# Overview

This notebook shows how to split the data into a training and testing set.

In order to run this notebook, you first need to produce the file `experimental_data.csv`, e.g. by running the notebook `Extract_experimental_data.csv`

In [None]:
import pandas as pd
import matplotlib.pyplot as plt

In [None]:
# Load experimental_data.csv
df = pd.read_csv('experimental_data.csv')

# Data Split into Test and Training

In [None]:
#Split all data to traing and testing with 0 as the divide (this catches a little bit of the downcurve on the graph)
test_set_1 = df[df['z_target (m)'] < 0]
training_set_1 = df[df['z_target (m)'] >= 0]

#split thee training and test data into x and y
z_training_set_1 = 1.e6*training_set_1['z_target (m)']
TOD_training_set_1 = (1.e15)**3*training_set_1['TOD (s^3)']
protons_training_set_1 = training_set_1['n_protons (1/sr)']

z_test_set_1 = 1.e6*test_set_1['z_target (m)']
TOD_test_set_1 = (1.e15)**3*test_set_1['TOD (s^3)']
protons_test_set_1 = test_set_1['n_protons (1/sr)']

In [None]:
test_set_2 = df[df['z_target (m)'] <= 40e-6]
training_set_2 = df[df['z_target (m)'] > 40e-6]

z_training_set_2 = 1.e6*training_set_2['z_target (m)']
TOD_training_set_2 = (1.e15)**3*training_set_2['TOD (s^3)']
protons_training_set_2 = training_set_2['n_protons (1/sr)']

z_test_set_2 = 1.e6*test_set_2['z_target (m)']
TOD_test_set_2 = (1.e15)**3*test_set_2['TOD (s^3)']
protons_test_set_2 = test_set_2['n_protons (1/sr)']

In [None]:
plt.clf()
ax = plt.figure().add_subplot(projection='3d')

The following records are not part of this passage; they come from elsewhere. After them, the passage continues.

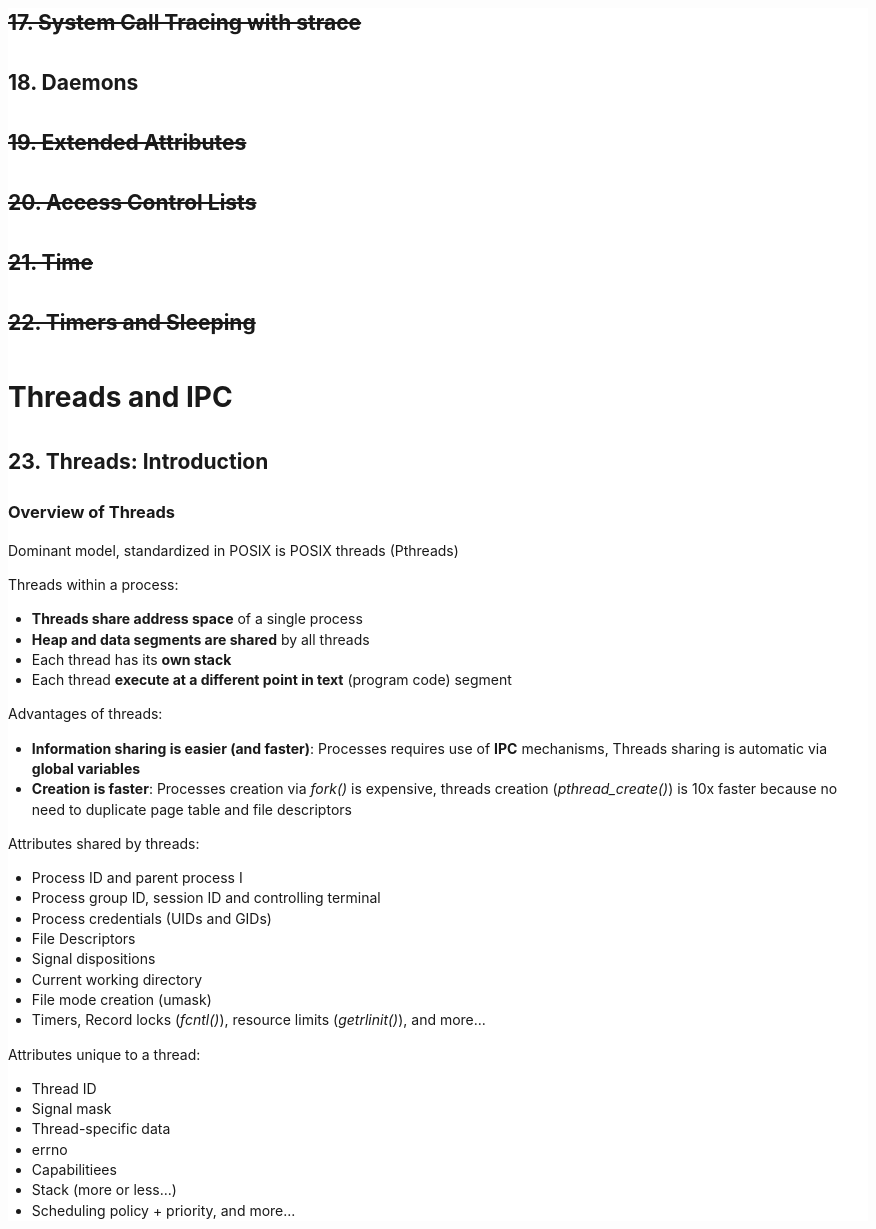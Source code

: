 ## ~~17. System Call Tracing with strace~~

## 18. Daemons

## ~~19. Extended Attributes~~

## ~~20. Access Control Lists~~

## ~~21. Time~~

## ~~22. Timers and Sleeping~~

# Threads and IPC

## 23. Threads: Introduction

### Overview of Threads

Dominant model, standardized in POSIX is POSIX threads \(Pthreads\)

Threads within a process:

- **Threads share address space** of a single process
- **Heap and data segments are shared** by all threads
- Each thread has its **own stack**
- Each thread **execute at a different point in text** \(program code\) segment

Advantages of threads:

- **Information sharing is easier \(and faster\)**: Processes requires use of **IPC** mechanisms, Threads sharing is automatic via **global variables**
- **Creation is faster**: Processes creation via _fork\(\)_ is expensive, threads creation \(_pthread_create\(\)_\) is 10x faster because no need to duplicate page table and file descriptors

Attributes shared by threads:

- Process ID and parent process I
- Process group ID, session ID and controlling terminal
- Process credentials \(UIDs and GIDs\)
- File Descriptors
- Signal dispositions
- Current working directory
- File mode creation \(umask\)
- Timers, Record locks \(_fcntl\(\)_\), resource limits \(_getrlinit\(\)_\), and more...

Attributes unique to a thread:

- Thread ID
- Signal mask
- Thread-specific data
- errno
- Capabilitiees
- Stack \(more or less...\)
- Scheduling policy + priority, and more...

ax.scatter( TOD_training_set_1, z_training_set_1,protons_training_set_1, c='r',alpha=0.3)
ax.scatter( TOD_test_set_1, z_test_set_1,protons_test_set_1, c='b', alpha=0.3)
ax.view_init(elev=40., azim=40, roll=0)
plt.xlabel('TOD')
plt.ylabel('z_target')
#plt.zlabel('number of protons')

# Visualizing Data Split

In [None]:
#plot training set 1
plt.scatter(z_training_set_1, protons_training_set_1, label='training data')
plt.scatter(1.e6*df['z_target (m)'],df['n_protons (1/sr)'], s=50, facecolors='none', edgecolors='r', label='Expt data')
plt.title("Z_target Training data set 1")
plt.xlabel('z_target (m)')
plt.ylabel('Number of protons (1/sr)')
plt.legend()
plt.savefig("training_set_1.png")

In [None]:
#plot test set 1
plt.scatter(z_test_set_1, protons_test_set_1, label='test data')
plt.scatter(1.e6*df['z_target (m)'],df['n_protons (1/sr)'], s=50, facecolors='none', edgecolors='r', label='expt data')
plt.title("Z_target Test data set 1")
plt.xlabel('z_target (m)')
plt.ylabel('Number of protons (1/sr)')
plt.legend()
plt.savefig("test_set_1.png")

In [None]:
plt.scatter(z_training_set_2, protons_training_set_2, label='training data')
plt.scatter(1.e6*df['z_target (m)'],df['n_protons (1/sr)'], s=50, facecolors='none', edgecolors='r', label='expt data')
plt.title("Z_target Training data set 2")
plt.xlabel('z_target (m)')
plt.ylabel('Number of protons (1/sr)')
plt.legend()
plt.savefig("training_set_2.png")

In [None]:
plt.scatter(z_test_set_2, protons_test_set_2, label='test data')
plt.scatter(1.e6*df['z_target (m)'],df['n_protons (1/sr)'], s=50, facecolors='none', edgecolors='r', label='expt data')
plt.title("Z_target Test data set 2")
plt.xlabel('z_target (m)')
plt.ylabel('Number of protons (1/sr)')
plt.legend()
plt.savefig("test_set_2.png")

# Saving Split Data to CSV files

In [None]:
#save training x and y into csv
training_set_1_df = pd.DataFrame({
    'z_target (m)': z_training_set_1,
    'TOD (s^3)' : TOD_training_set_1,
    'n_protons (1/sr)': protons_training_set_1
})

training_set_1_df.to_csv('training_set_1.csv')

In [None]:
#save test x and y to csv file
test_set_1_df = pd.DataFrame( {
    'z_target (m)': z_test_set_1,
    'TOD (s^3)': TOD_test_set_1,
    'n_protons (1/sr)': protons_test_set_1} )

test_set_1_df.to_csv('test_set_1.csv')

In [None]:
training_set_2_df = pd.DataFrame({
    'z_target (m)': z_training_set_2,
    'TOD (s^3)': TOD_training_set_2,
    'n_protons (1/sr)': protons_training_set_2
})

training_set_2_df.to_csv('training_set_2.csv')

In [None]:
test_set_2_df = pd.DataFrame({
    'z_target (m)': z_test_set_2,
    'TOD (s^3)': TOD_test_set_2,
    'n_protons (1/sr)': protons_test_set_2
})

test_set_2_df.to_csv('test_set_2.csv')